#### Task details:
Find the lines of data that contain the string "differentiate", then list them.

#### Excerpted data:
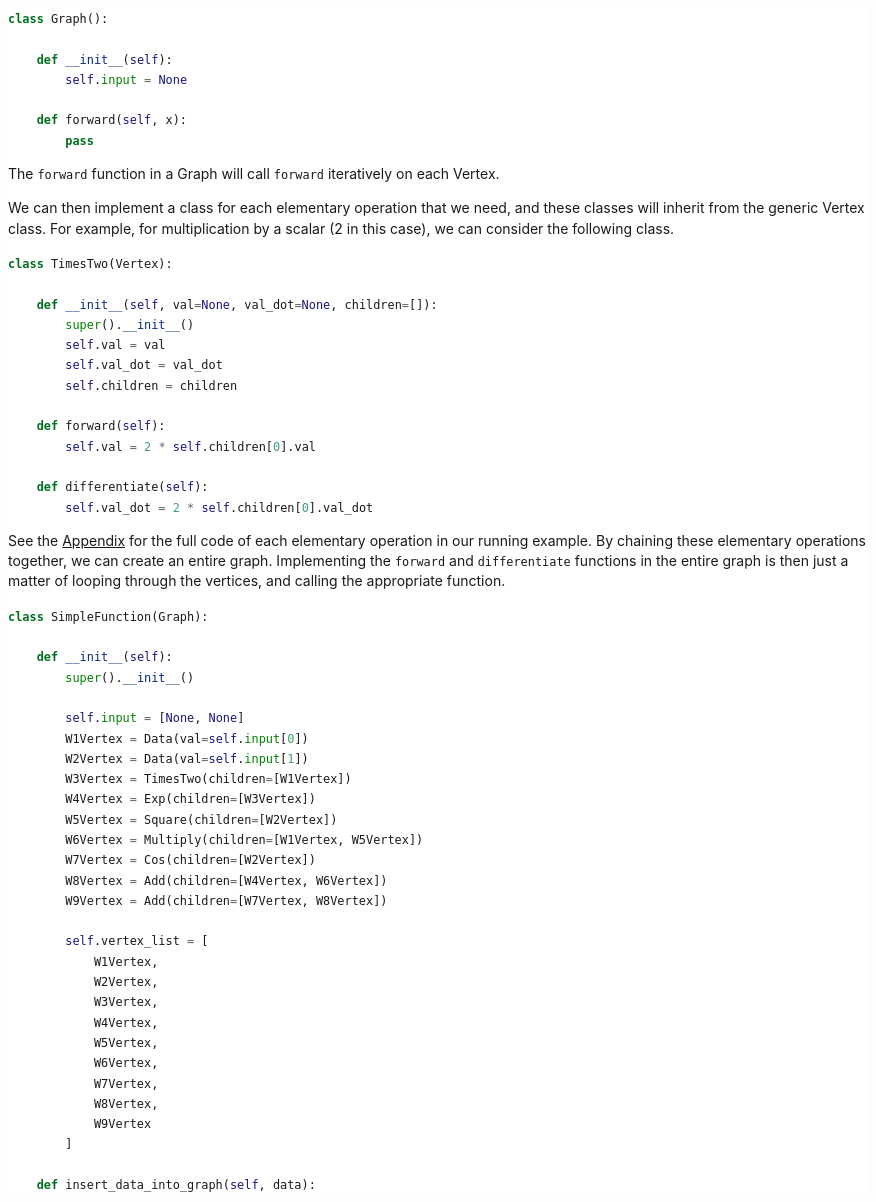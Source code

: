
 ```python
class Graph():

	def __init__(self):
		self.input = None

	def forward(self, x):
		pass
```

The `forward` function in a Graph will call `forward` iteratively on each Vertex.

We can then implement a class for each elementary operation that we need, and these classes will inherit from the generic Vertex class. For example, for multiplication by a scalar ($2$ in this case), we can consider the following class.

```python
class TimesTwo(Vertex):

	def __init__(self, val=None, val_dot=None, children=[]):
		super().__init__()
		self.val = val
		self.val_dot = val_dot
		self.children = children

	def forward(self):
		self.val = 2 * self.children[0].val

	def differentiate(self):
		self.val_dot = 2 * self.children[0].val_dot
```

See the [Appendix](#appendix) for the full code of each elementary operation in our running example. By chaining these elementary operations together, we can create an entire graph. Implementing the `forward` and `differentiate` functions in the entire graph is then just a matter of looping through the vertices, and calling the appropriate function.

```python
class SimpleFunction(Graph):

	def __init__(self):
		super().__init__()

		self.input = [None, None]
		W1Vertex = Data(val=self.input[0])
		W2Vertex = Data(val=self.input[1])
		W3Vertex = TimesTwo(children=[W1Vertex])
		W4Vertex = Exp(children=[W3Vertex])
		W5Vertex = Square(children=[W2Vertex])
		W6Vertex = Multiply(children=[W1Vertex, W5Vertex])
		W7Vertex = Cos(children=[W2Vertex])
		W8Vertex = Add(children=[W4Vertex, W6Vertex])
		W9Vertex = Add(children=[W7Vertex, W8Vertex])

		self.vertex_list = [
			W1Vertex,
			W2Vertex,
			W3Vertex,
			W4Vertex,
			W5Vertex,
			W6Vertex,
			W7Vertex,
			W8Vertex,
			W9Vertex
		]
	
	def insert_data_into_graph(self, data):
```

#### Solution to this task:
	def differentiate(self):
See the [Appendix](#appendix) for the full code of each elementary operation in our running example. By chaining these elementary operations together, we can create an entire graph. Implementing the `forward` and `differentiate` functions in the entire graph is then just a matter of looping through the vertices, and calling the appropriate function.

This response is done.